Pair Corralation between EMERCOIN and HC

Assuming the 90 days trading horizon EMERCOIN is expected to generate 7.95 times more return on investment than HC. However, EMERCOIN is 7.95 times more volatile than HC. It trades about 0.26 of its potential returns per unit of risk. HC is currently generating about 0.0 per unit of risk. If you would invest  0.33  in EMERCOIN on August 25, 2024 and sell it today you would earn a total of  0.66  from holding EMERCOIN or generate 197.24% return on investment over 90 days.
Time Period3 Months [change]
DirectionMoves Together 
StrengthVery Weak
Accuracy100.0%
ValuesDaily Returns

EMERCOIN  vs.  HC

 Performance 
       Timeline  
EMERCOIN 

Risk-Adjusted Performance

11 of 100

 
Weak
 
Strong
Good
Compared to the overall equity markets, risk-adjusted returns on investments in EMERCOIN are ranked lower than 11 (%) of all global equities and portfolios over the last 90 days. Despite fairly unsteady fundamental indicators, EMERCOIN demonstrated solid returns over the last few months and may actually be approaching a breakup point.
HC 

Risk-Adjusted Performance

0 of 100

 
Weak
 
Strong
Very Weak
Over the last 90 days HC has generated negative risk-adjusted returns adding no value to investors with long positions. In spite of rather sound fundamental indicators, HC is not utilizing all of its potentials. The latest stock price tumult, may contribute to shorter-term losses for the shareholders.

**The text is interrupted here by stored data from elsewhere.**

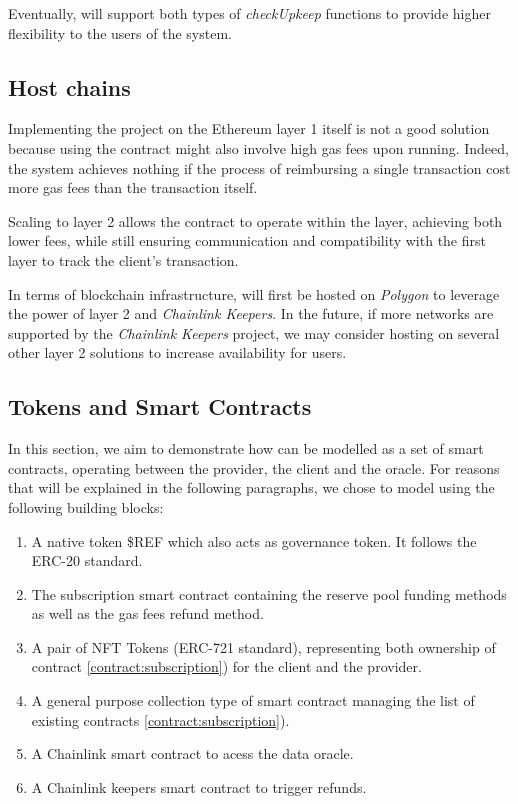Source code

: Eventually, {\projectName} will support both types of \textit{checkUpkeep} functions to provide higher flexibility to the users of the system.


\subsection{Host chains} \label{section:host-chains}
Implementing the project on the Ethereum layer 1 itself is not a good solution because using the contract might also involve high gas fees upon running. Indeed, the system achieves nothing if the process of reimbursing a single transaction cost more gas fees than the transaction itself. 

Scaling \projectName to layer 2 allows the contract to operate within the layer, achieving both lower fees, while still ensuring communication and compatibility with the first layer to track the client's transaction.

In terms of blockchain infrastructure, {\projectName} will first be hosted on \textit{Polygon} to leverage the power of layer 2 and \textit{Chainlink Keepers}. In the future, if more networks are supported by the \textit{Chainlink Keepers} project, we may consider hosting {\projectName}  on several other layer 2 solutions to increase availability for users.


\subsection{{\projectName} Tokens and Smart Contracts} \label{section:tokens}

In this section, we aim to demonstrate how {\projectName} can be modelled as a set of smart contracts, operating between the provider, the client and the oracle. For reasons that will be explained in the following paragraphs, we chose to model {\projectName} using the following building blocks: 
\begin{enumerate}
    \item A native token \$REF which also acts as governance token. It follows the ERC-20 standard.
    \item \label{contract:subscription} The {\projectName} subscription smart contract containing the reserve pool funding methods as well as the gas fees refund method.
    \item A pair of NFT Tokens (ERC-721 standard), representing both ownership of contract \ref{contract:subscription}) for the client and the provider.
    \item A general purpose collection type of smart contract managing the list of existing contracts \ref{contract:subscription}).
    \item A Chainlink smart contract to acess the data oracle.
    \item A Chainlink keepers smart contract to trigger refunds.
\end{enumerate}


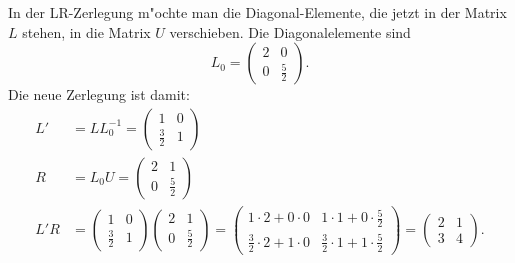 \begin{loesung}
In der LR-Zerlegung m"ochte man die Diagonal-Elemente, die jetzt in
der Matrix $L$ stehen, in die Matrix $U$ verschieben. Die Diagonalelemente
sind
\[
L_0=\begin{pmatrix}2&0\\0&\frac52\end{pmatrix}.
\]
Die neue Zerlegung ist damit:
\begin{align*}
L'&=LL_0^{-1}=
\begin{pmatrix}
1&0\\
\frac32&1
\end{pmatrix}
\\
R&=L_0U=
\begin{pmatrix}
2&1\\
0&\frac52
\end{pmatrix}
\\
L'R&=
\begin{pmatrix}
1&0\\
\frac32&1
\end{pmatrix}
\begin{pmatrix}
2&1\\
0&\frac52
\end{pmatrix}
=\begin{pmatrix}
1\cdot 2+0\cdot 0 & 1 \cdot 1+0\cdot \frac52\\
\frac32\cdot 2+1\cdot 0&\frac32\cdot 1+1\cdot\frac52
\end{pmatrix}
=
\begin{pmatrix}
2&1\\3&4
\end{pmatrix}.
\end{align*}
\end{loesung}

EMERCOIN and HC Volatility Contrast

   Predicted Return Density   
       Returns  

Pair Trading with EMERCOIN and HC

The main advantage of trading using opposite EMERCOIN and HC positions is that it hedges away some unsystematic risk. Because of two separate transactions, even if EMERCOIN position performs unexpectedly, HC can make up some of the losses. Pair trading also minimizes risk from directional movements in the market. For example, if an entire industry or sector drops because of unexpected headlines, the short position in HC will offset losses from the drop in HC's long position.
The idea behind EMERCOIN and HC pairs trading is to make the combined position market-neutral, meaning the overall market's direction will not affect its win or loss (or potential downside or upside). This can be achieved by designing a pairs trade with two highly correlated stocks or equities that operate in a similar space or sector, making it possible to obtain profits through simple and relatively low-risk investment.
Check out your portfolio center.
Note that this page's information should be used as a complementary analysis to find the right mix of equity instruments to add to your existing portfolios or create a brand new portfolio. You can also try the Correlation Analysis module to reduce portfolio risk simply by holding instruments which are not perfectly correlated.